Neurology And Music: Notes Help Us Process Melodies
Researchers at New York University have discovered how brain rhythms are used to process music. The findings are published in the journal Proceedings of the National Academy of Sciences (PNAS).
In the study, researchers found that music training may enhance the functional role of brain rhythms; this would mean that our perception of notes and melodies, alike, could one day be used as a method to better understand the auditory system.
Previous research has shown that brain rhythms closely synchronize with speech--enabling us to properly isolate syllables, phrases of speech, and words, in particular, which are not marked by spaces or punctuation when we hear them. Yet up until now, it has not been clear how the role of cortical brain rhythms, or oscillations, play a part in other types of natural and complex sounds-including music.
During the study, researchers conducted three experiments involving magnetoencephalography (MEG), which measure tiny magnetic fields generated by brain activity.

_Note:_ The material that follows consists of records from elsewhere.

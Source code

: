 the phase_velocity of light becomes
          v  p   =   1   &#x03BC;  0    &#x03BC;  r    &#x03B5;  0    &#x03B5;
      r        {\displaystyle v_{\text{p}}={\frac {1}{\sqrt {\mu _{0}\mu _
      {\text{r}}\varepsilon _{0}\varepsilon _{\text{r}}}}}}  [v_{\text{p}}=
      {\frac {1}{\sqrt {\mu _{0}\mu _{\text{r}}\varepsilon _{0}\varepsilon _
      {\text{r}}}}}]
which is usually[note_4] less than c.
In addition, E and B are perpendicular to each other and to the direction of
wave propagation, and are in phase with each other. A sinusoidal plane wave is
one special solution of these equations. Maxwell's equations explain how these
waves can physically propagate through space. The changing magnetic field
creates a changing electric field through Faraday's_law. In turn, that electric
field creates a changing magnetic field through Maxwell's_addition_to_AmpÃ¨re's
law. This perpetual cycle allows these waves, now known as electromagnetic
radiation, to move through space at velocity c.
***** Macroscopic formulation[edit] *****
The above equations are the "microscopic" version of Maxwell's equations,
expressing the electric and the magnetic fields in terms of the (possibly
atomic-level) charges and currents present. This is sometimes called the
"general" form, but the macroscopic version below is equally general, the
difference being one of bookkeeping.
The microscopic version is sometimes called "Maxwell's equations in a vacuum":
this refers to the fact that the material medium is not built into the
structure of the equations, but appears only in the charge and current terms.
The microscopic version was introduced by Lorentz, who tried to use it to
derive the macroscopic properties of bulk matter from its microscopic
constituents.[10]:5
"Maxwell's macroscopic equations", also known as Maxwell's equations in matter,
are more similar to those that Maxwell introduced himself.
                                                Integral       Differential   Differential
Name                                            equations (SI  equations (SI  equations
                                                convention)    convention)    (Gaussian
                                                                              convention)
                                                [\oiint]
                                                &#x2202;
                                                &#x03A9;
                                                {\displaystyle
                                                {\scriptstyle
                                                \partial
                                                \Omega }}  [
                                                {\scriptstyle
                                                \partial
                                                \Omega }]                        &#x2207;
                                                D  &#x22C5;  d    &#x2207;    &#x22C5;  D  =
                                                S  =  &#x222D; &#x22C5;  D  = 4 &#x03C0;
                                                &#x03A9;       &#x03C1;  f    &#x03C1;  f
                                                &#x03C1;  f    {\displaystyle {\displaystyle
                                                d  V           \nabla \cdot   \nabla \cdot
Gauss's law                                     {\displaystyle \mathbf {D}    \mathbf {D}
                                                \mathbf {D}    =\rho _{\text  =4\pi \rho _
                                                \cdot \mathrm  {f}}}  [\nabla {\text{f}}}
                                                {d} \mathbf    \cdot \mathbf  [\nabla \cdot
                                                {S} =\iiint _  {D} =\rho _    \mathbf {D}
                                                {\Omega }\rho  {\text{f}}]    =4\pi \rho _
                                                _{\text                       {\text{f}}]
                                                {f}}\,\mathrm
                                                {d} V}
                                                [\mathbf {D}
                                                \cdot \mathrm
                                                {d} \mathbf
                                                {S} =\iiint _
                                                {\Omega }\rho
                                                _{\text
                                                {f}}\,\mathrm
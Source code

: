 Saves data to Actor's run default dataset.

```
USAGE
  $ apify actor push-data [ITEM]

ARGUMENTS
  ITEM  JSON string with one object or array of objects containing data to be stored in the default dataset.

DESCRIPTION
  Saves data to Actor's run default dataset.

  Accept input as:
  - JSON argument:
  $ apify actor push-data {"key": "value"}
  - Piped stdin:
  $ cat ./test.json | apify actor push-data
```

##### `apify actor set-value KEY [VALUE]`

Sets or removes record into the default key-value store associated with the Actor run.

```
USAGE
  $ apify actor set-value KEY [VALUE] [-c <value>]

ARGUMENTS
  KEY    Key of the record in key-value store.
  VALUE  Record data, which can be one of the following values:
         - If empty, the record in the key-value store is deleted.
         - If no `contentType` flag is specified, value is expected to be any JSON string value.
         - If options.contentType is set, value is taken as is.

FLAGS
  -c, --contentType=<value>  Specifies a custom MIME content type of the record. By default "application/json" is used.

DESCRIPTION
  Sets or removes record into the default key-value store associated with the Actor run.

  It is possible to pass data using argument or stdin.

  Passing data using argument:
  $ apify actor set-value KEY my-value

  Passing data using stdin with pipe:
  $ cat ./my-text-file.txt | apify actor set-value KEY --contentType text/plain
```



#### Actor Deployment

The participants were divided into two groups: musicians and non-musicians. Then, they were asked to detect short pitch distortions in 13-second clips of classical piano that varied in tempo--including half a note to eight notes per second.
For music that is faster than one note per second, both musicians and non-musicians showed cortical oscillations that synchronized with the note rate of the clips--in other words, these oscillations were effectively employed by everyone to process the sounds they heard, although musicians' brains synchronized more to the musical rhythms. Only musicians, however, showed oscillations that synchronized with unusually slow clips.
This difference, the researchers say, may suggest that non-musicians are unable to process the music as a continuous melody rather than as individual notes. Moreover, musicians much more accurately detected pitch distortions--as evidenced by corresponding cortical oscillations. Brain rhythms, they add, therefore appear to play a role in parsing and grouping sound streams into 'chunks' that are then analyzed as speech or music.